Could you reproduce all of these records exactly?
[[ Records to use open ]]
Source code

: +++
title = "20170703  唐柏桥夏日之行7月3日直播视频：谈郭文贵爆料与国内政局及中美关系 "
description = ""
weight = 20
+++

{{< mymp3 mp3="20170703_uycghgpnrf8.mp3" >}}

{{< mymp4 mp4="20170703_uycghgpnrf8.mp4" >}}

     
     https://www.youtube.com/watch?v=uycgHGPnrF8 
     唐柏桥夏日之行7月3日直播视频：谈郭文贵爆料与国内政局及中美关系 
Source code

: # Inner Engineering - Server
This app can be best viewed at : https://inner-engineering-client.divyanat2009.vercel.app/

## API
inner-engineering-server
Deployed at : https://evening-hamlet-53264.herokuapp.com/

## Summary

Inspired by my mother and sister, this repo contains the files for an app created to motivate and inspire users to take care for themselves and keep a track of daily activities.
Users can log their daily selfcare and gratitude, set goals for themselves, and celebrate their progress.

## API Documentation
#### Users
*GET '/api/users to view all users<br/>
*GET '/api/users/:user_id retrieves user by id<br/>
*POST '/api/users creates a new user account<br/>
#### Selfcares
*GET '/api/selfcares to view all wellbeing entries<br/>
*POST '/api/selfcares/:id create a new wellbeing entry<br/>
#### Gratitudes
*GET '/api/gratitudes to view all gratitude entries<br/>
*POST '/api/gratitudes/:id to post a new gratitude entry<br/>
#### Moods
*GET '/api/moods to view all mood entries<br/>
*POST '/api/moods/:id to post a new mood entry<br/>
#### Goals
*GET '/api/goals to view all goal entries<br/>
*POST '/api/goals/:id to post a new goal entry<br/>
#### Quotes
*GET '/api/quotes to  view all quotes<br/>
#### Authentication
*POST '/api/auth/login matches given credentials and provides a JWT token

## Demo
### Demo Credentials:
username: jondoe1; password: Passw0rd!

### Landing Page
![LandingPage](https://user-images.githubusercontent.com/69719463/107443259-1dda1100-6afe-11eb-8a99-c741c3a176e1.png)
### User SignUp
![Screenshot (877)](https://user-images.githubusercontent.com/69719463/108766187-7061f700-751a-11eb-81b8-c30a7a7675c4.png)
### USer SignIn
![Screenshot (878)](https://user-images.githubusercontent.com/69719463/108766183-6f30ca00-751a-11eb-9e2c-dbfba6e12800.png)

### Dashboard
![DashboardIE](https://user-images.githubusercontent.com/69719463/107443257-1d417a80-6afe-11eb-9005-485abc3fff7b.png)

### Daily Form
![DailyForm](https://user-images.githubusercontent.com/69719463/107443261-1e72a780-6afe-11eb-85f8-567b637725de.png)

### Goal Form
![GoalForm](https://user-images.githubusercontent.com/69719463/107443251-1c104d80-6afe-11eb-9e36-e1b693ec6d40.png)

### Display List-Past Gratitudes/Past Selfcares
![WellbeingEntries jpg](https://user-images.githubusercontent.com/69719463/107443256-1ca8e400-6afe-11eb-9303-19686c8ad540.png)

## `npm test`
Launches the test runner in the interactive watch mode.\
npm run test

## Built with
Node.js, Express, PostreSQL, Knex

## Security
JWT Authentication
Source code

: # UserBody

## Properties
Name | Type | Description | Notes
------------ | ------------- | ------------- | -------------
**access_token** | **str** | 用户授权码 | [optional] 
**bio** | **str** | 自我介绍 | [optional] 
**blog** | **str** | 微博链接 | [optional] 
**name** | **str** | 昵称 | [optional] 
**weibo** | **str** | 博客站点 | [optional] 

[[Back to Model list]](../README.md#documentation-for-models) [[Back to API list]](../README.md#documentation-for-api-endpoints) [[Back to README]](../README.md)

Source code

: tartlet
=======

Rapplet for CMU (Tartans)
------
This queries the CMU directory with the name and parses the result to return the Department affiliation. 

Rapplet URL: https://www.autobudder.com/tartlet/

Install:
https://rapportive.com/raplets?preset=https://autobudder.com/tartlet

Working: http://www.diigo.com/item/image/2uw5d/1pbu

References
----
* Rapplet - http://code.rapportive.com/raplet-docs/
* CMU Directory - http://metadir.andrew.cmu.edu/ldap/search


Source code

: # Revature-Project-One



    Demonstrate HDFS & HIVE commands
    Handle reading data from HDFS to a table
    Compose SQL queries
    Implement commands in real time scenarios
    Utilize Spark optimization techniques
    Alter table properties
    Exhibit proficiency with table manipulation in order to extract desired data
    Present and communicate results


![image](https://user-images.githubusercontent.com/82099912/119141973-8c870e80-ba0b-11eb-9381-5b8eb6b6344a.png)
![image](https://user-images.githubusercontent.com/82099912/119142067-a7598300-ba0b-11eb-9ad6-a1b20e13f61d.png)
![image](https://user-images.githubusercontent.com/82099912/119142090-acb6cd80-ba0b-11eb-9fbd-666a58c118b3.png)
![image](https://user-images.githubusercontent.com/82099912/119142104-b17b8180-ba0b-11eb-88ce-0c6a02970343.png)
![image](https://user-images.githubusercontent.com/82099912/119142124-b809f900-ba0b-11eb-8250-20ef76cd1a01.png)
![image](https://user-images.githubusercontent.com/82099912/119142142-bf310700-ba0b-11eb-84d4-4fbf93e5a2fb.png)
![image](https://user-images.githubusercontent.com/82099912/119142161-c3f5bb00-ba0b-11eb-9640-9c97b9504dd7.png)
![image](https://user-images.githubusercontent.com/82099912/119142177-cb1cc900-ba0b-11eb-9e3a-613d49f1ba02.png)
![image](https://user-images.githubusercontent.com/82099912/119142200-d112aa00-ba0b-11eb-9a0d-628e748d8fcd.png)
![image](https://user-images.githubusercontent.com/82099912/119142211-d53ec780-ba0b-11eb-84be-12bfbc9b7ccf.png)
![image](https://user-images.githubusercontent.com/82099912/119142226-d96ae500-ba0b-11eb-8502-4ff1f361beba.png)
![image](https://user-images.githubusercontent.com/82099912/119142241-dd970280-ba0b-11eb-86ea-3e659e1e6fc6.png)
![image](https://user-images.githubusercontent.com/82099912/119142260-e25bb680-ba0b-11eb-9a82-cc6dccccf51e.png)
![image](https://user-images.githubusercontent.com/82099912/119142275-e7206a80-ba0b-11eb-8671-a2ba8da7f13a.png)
[[ Records to use closed ]]
[Reply]
Source code

: +++
title = "20170703  唐柏桥夏日之行7月3日直播视频：谈郭文贵爆料与国内政局及中美关系 "
description = ""
weight = 20
+++

{{< mymp3 mp3="20170703_uycghgpnrf8.mp3" >}}

{{< mymp4 mp4="20170703_uycghgpnrf8.mp4" >}}

     
     https://www.youtube.com/watch?v=uycgHGPnrF8 
     唐柏桥夏日之行7月3日直播视频：谈郭文贵爆料与国内政局及中美关系 
Source code

: # Inner Engineering - Server
This app can be best viewed at : https://inner-engineering-client.divyanat2009.vercel.app/

## API
inner-engineering-server
Deployed at : https://evening-hamlet-53264.herokuapp.com/

## Summary

Inspired by my mother and sister, this repo contains the files for an app created to motivate and inspire users to take care for themselves and keep a track of daily activities.
Users can log their daily selfcare and gratitude, set goals for themselves, and celebrate their progress.

## API Documentation
#### Users
*GET '/api/users to view all users<br/>
*GET '/api/users/:user_id retrieves user by id<br/>
*POST '/api/users creates a new user account<br/>
#### Selfcares
*GET '/api/selfcares to view all wellbeing entries<br/>
*POST '/api/selfcares/:id create a new wellbeing entry<br/>
#### Gratitudes
*GET '/api/gratitudes to view all gratitude entries<br/>
*POST '/api/gratitudes/:id to post a new gratitude entry<br/>
#### Moods
*GET '/api/moods to view all mood entries<br/>
*POST '/api/moods/:id to post a new mood entry<br/>
#### Goals
*GET '/api/goals to view all goal entries<br/>
*POST '/api/goals/:id to post a new goal entry<br/>
#### Quotes
*GET '/api/quotes to  view all quotes<br/>
#### Authentication
*POST '/api/auth/login matches given credentials and provides a JWT token

## Demo
### Demo Credentials:
username: jondoe1; password: Passw0rd!

### Landing Page
![LandingPage](https://user-images.githubusercontent.com/69719463/107443259-1dda1100-6afe-11eb-8a99-c741c3a176e1.png)
### User SignUp
![Screenshot (877)](https://user-images.githubusercontent.com/69719463/108766187-7061f700-751a-11eb-81b8-c30a7a7675c4.png)
### USer SignIn
![Screenshot (878)](https://user-images.githubusercontent.com/69719463/108766183-6f30ca00-751a-11eb-9e2c-dbfba6e12800.png)

### Dashboard
![DashboardIE](https://user-images.githubusercontent.com/69719463/107443257-1d417a80-6afe-11eb-9005-485abc3fff7b.png)

### Daily Form
![DailyForm](https://user-images.githubusercontent.com/69719463/107443261-1e72a780-6afe-11eb-85f8-567b637725de.png)

### Goal Form
![GoalForm](https://user-images.githubusercontent.com/69719463/107443251-1c104d80-6afe-11eb-9e36-e1b693ec6d40.png)

### Display List-Past Gratitudes/Past Selfcares
![WellbeingEntries jpg](https://user-images.githubusercontent.com/69719463/107443256-1ca8e400-6afe-11eb-9303-19686c8ad540.png)

## `npm test`
Launches the test runner in the interactive watch mode.\
npm run test

## Built with
Node.js, Express, PostreSQL, Knex

## Security
JWT Authentication
Source code

: # UserBody

## Properties
Name | Type | Description | Notes
------------ | ------------- | ------------- | -------------
**access_token** | **str** | 用户授权码 | [optional] 
**bio** | **str** | 自我介绍 | [optional] 
**blog** | **str** | 微博链接 | [optional] 
**name** | **str** | 昵称 | [optional] 
**weibo** | **str** | 博客站点 | [optional] 

[[Back to Model list]](../README.md#documentation-for-models) [[Back to API list]](../README.md#documentation-for-api-endpoints) [[Back to README]](../README.md)

Source code

: tartlet
=======

Rapplet for CMU (Tartans)
------
This queries the CMU directory with the name and parses the result to return the Department affiliation. 

Rapplet URL: https://www.autobudder.com/tartlet/

Install:
https://rapportive.com/raplets?preset=https://autobudder.com/tartlet

Working: http://www.diigo.com/item/image/2uw5d/1pbu

References
----
* Rapplet - http://code.rapportive.com/raplet-docs/
* CMU Directory - http://metadir.andrew.cmu.edu/ldap/search


Source code

: # Revature-Project-One



    Demonstrate HDFS & HIVE commands
    Handle reading data from HDFS to a table
    Compose SQL queries
    Implement commands in real time scenarios
    Utilize Spark optimization techniques
    Alter table properties
    Exhibit proficiency with table manipulation in order to extract desired data
    Present and communicate results


![image](https://user-images.githubusercontent.com/82099912/119141973-8c870e80-ba0b-11eb-9381-5b8eb6b6344a.png)
![image](https://user-images.githubusercontent.com/82099912/119142067-a7598300-ba0b-11eb-9ad6-a1b20e13f61d.png)
![image](https://user-images.githubusercontent.com/82099912/119142090-acb6cd80-ba0b-11eb-9fbd-666a58c118b3.png)
![image](https://user-images.githubusercontent.com/82099912/119142104-b17b8180-ba0b-11eb-88ce-0c6a02970343.png)
![image](https://user-images.githubusercontent.com/82099912/119142124-b809f900-ba0b-11eb-8250-20ef76cd1a01.png)
![image](https://user-images.githubusercontent.com/82099912/119142142-bf310700-ba0b-11eb-84d4-4fbf93e5a2fb.png)
![image](https://user-images.githubusercontent.com/82099912/119142161-c3f5bb00-ba0b-11eb-9640-9c97b9504dd7.png)
![image](https://user-images.githubusercontent.com/82099912/119142177-cb1cc900-ba0b-11eb-9e3a-613d49f1ba02.png)
![image](https://user-images.githubusercontent.com/82099912/119142200-d112aa00-ba0b-11eb-9a0d-628e748d8fcd.png)
![image](https://user-images.githubusercontent.com/82099912/119142211-d53ec780-ba0b-11eb-84be-12bfbc9b7ccf.png)
![image](https://user-images.githubusercontent.com/82099912/119142226-d96ae500-ba0b-11eb-8502-4ff1f361beba.png)
![image](https://user-images.githubusercontent.com/82099912/119142241-dd970280-ba0b-11eb-86ea-3e659e1e6fc6.png)
![image](https://user-images.githubusercontent.com/82099912/119142260-e25bb680-ba0b-11eb-9a82-cc6dccccf51e.png)
![image](https://user-images.githubusercontent.com/82099912/119142275-e7206a80-ba0b-11eb-8671-a2ba8da7f13a.png)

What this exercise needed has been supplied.